The most dangerous thing about an AI agent is not only that it can be wrong. It is that it can make uncertain claims sound coherent enough to act on.

In ordinary Q&A, that produces bad answers. In an agent workflow, fluent text can override real source evidence and trigger the wrong tool call.

Operational governance therefore needs a source-authority rule: when user text, model inference, structured data, tool output, and system state conflict, which one wins?

Fluent text is weak evidence

Natural language is useful for expressing intent. It is not automatically a source of truth.

Users may misremember. Project documents may be outdated. AI summaries may miss boundaries. Chat context may have expired. Model inference should not be treated as primary evidence.

In engineering workflows, sources should be layered:

runtime state: current system state, tool output, database query results, tests, logs, and actual file content.

structured source: configuration, schemas, manifests, frontmatter, API responses, and traces.

reviewed document: maintained specifications, decision records, product truth pages, and approved policy.

raw material: web pages, screenshots, meeting notes, user input, and unprocessed documents.

model inference: explanation, summarization, classification, and judgment generated by AI.

The hierarchy is not universal, but it must exist. Without it, the agent will often trust the most fluent, recent, or instruction-like text in context.

Evidence-carrying actions

Side-effecting agent actions should carry action-critical evidence.
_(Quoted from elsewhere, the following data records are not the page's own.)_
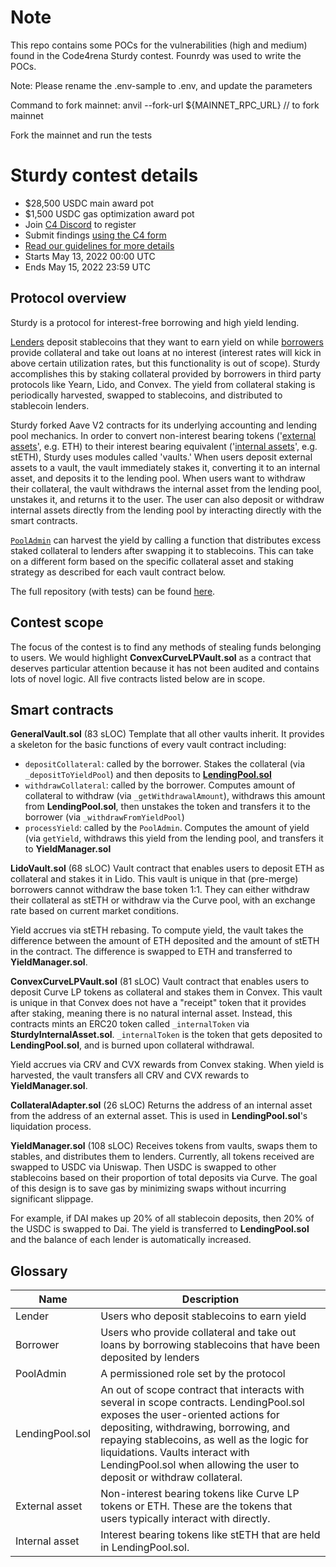 # Note

This repo contains some POCs for the vulnerabilities (high and medium) found in the Code4rena Sturdy contest. Founrdy was used to write the POCs.

Note: Please rename the .env-sample to .env, and update the parameters

Command to fork mainnet:
anvil --fork-url ${MAINNET_RPC_URL} // to fork mainnet

Fork the mainnet and run the tests

# Sturdy contest details

- $28,500 USDC main award pot
- $1,500 USDC gas optimization award pot
- Join [C4 Discord](https://discord.gg/code4rena) to register
- Submit findings [using the C4 form](https://code4rena.com/contests/2022-05-sturdy-contest/submit)
- [Read our guidelines for more details](https://docs.code4rena.com/roles/wardens)
- Starts May 13, 2022 00:00 UTC
- Ends May 15, 2022 23:59 UTC

## Protocol overview

Sturdy is a protocol for interest-free borrowing and high yield lending.

[Lenders](#glossary) deposit stablecoins that they want to earn yield on while [borrowers](#glossary) provide collateral and take out loans at no interest (interest rates will kick in above certain utilization rates, but this functionality is out of scope). Sturdy accomplishes this by staking collateral provided by borrowers in third party protocols like Yearn, Lido, and Convex. The yield from collateral staking is periodically harvested, swapped to stablecoins, and distributed to stablecoin lenders.

Sturdy forked Aave V2 contracts for its underlying accounting and lending pool mechanics. In order to convert non-interest bearing tokens ('[external assets](#glossary)', e.g. ETH) to their interest bearing equivalent ('[internal assets](#glossary)', e.g. stETH), Sturdy uses modules called 'vaults.' When users deposit external assets to a vault, the vault immediately stakes it, converting it to an internal asset, and deposits it to the lending pool. When users want to withdraw their collateral, the vault withdraws the internal asset from the lending pool, unstakes it, and returns it to the user. The user can also deposit or withdraw internal assets directly from the lending pool by interacting directly with the smart contracts.

[`PoolAdmin`](#glossary) can harvest the yield by calling a function that distributes excess staked collateral to lenders after swapping it to stablecoins. This can take on a different form based on the specific collateral asset and staking strategy as described for each vault contract below.

The full repository (with tests) can be found [here](https://github.com/sturdyfi/code4rena-may-2022).

## Contest scope

The focus of the contest is to find any methods of stealing funds belonging to users. We would highlight **ConvexCurveLPVault.sol** as a contract that deserves particular attention because it has not been audited and contains lots of novel logic. All five contracts listed below are in scope.

## Smart contracts

**GeneralVault.sol** (83 sLOC)
Template that all other vaults inherit. It provides a skeleton for the basic functions of every vault contract including:

- `depositCollateral`: called by the borrower. Stakes the collateral (via `_depositToYieldPool`) and then deposits to [**LendingPool.sol**](#glossary)
- `withdrawCollateral`: called by the borrower. Computes amount of collateral to withdraw (via `_getWithdrawalAmount`), withdraws this amount from **LendingPool.sol**, then unstakes the token and transfers it to the borrower (via `_withdrawFromYieldPool`)
- `processYield`: called by the `PoolAdmin`. Computes the amount of yield (via `getYield`, withdraws this yield from the lending pool, and transfers it to **YieldManager.sol**

**LidoVault.sol** (68 sLOC)
Vault contract that enables users to deposit ETH as collateral and stakes it in Lido. This vault is unique in that (pre-merge) borrowers cannot withdraw the base token 1:1. They can either withdraw their collateral as stETH or withdraw via the Curve pool, with an exchange rate based on current market conditions.

Yield accrues via stETH rebasing. To compute yield, the vault takes the difference between the amount of ETH deposited and the amount of stETH in the contract. The difference is swapped to ETH and transferred to **YieldManager.sol**.

**ConvexCurveLPVault.sol** (81 sLOC)
Vault contract that enables users to deposit Curve LP tokens as collateral and stakes them in Convex. This vault is unique in that Convex does not have a "receipt" token that it provides after staking, meaning there is no natural internal asset. Instead, this contracts mints an ERC20 token called `_internalToken` via **SturdyInternalAsset.sol**. `_internalToken` is the token that gets deposited to **LendingPool.sol**, and is burned upon collateral withdrawal.

Yield accrues via CRV and CVX rewards from Convex staking. When yield is harvested, the vault transfers all CRV and CVX rewards to **YieldManager.sol**.

**CollateralAdapter.sol** (26 sLOC)
Returns the address of an internal asset from the address of an external asset. This is used in **LendingPool.sol**'s liquidation process.

**YieldManager.sol** (108 sLOC)
Receives tokens from vaults, swaps them to stables, and distributes them to lenders. Currently, all tokens received are swapped to USDC via Uniswap. Then USDC is swapped to other stablecoins based on their proportion of total deposits via Curve. The goal of this design is to save gas by minimizing swaps without incurring significant slippage.

For example, if DAI makes up 20% of all stablecoin deposits, then 20% of the USDC is swapped to Dai. The yield is transferred to **LendingPool.sol** and the balance of each lender is automatically increased.

## Glossary

| Name            | Description                                                                                                                                                                                                                                                                                                                        |
| --------------- | ---------------------------------------------------------------------------------------------------------------------------------------------------------------------------------------------------------------------------------------------------------------------------------------------------------------------------------- |
| Lender          | Users who deposit stablecoins to earn yield                                                                                                                                                                                                                                                                                        |
| Borrower        | Users who provide collateral and take out loans by borrowing stablecoins that have been deposited by lenders                                                                                                                                                                                                                       |
| PoolAdmin       | A permissioned role set by the protocol                                                                                                                                                                                                                                                                                            |
| LendingPool.sol | An out of scope contract that interacts with several in scope contracts. LendingPool.sol exposes the user-oriented actions for depositing, withdrawing, borrowing, and repaying stablecoins, as well as the logic for liquidations. Vaults interact with LendingPool.sol when allowing the user to deposit or withdraw collateral. |
| External asset  | Non-interest bearing tokens like Curve LP tokens or ETH. These are the tokens that users typically interact with directly.                                                                                                                                                                                                         |
| Internal asset  | Interest bearing tokens like stETH that are held in LendingPool.sol.                                                                                                                                                                                                                                                               |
Not every step needs a long evidence packet. But when an action changes code, data, publication state, external accounts, project rules, or long-lived knowledge, “I checked” is not enough.

A minimal evidence payload should answer:

  • Which source supports this action?
  • What path, timestamp, query, or tool output produced the source?
  • Which assumptions are known, and which are inferred?
  • Are there conflicting sources?
  • How can a reviewer reproduce or validate the claim?

In code work, evidence may be tests, logs, screenshots, API output, or diffs.
In knowledge publication, evidence may be source pages, publication manifests, bilingual siblings, and route checks.
In finance or trading systems, evidence must separate prediction, strategy, execution, account state, and risk constraints.
In multimodal modeling, evidence may include the original floor plan, a structured design state, bridge traces, and visual review.

The evidence type changes by project. The principle does not: side effects without evidence should not count as completion.

Do not auto-merge conflicts

Agents like to reconcile conflicts. When two sources disagree, the model often produces a smooth compromise.

That is dangerous.

If product documentation says A but the code shows B, the agent should not invent “the system supports both A and B.” If a user says something was deployed, but GitHub, Cloudflare, or a build trace cannot confirm it, the agent should not treat the statement as fact. If a headline suggests one conclusion but the original text, table, or date does not support it, the headline is not enough.

The better flow is:

mark conflict -> identify the higher-authority source -> ask or verify -> then act

If source authority cannot be resolved, the agent should stay in analysis mode instead of turning conflict into certainty.

What this means for knowledge publication

A central knowledge base needs source authority.

A concept page may include reasoning, but it must trace back to source pages, project evidence, or clearly marked inference. A public article can be more expressive, but it should not present unverified speculation as fact. The site is a publishing node, not the source of truth.

That is why a publication adapter should not simply copy text. It should preserve source identity, source hashes, translation keys, review status, and generated paths. The public article can read naturally, but the system behind it must be able to reconstruct the source trace.

Core judgment

The stronger an agent’s language ability becomes, the lower the evidentiary weight of language itself should be.

In real workflows, fluent text should serve evidence, not replace it. An agent that can show why it claims something, where the evidence came from, and how conflicts were handled is much closer to being usable in high-trust work.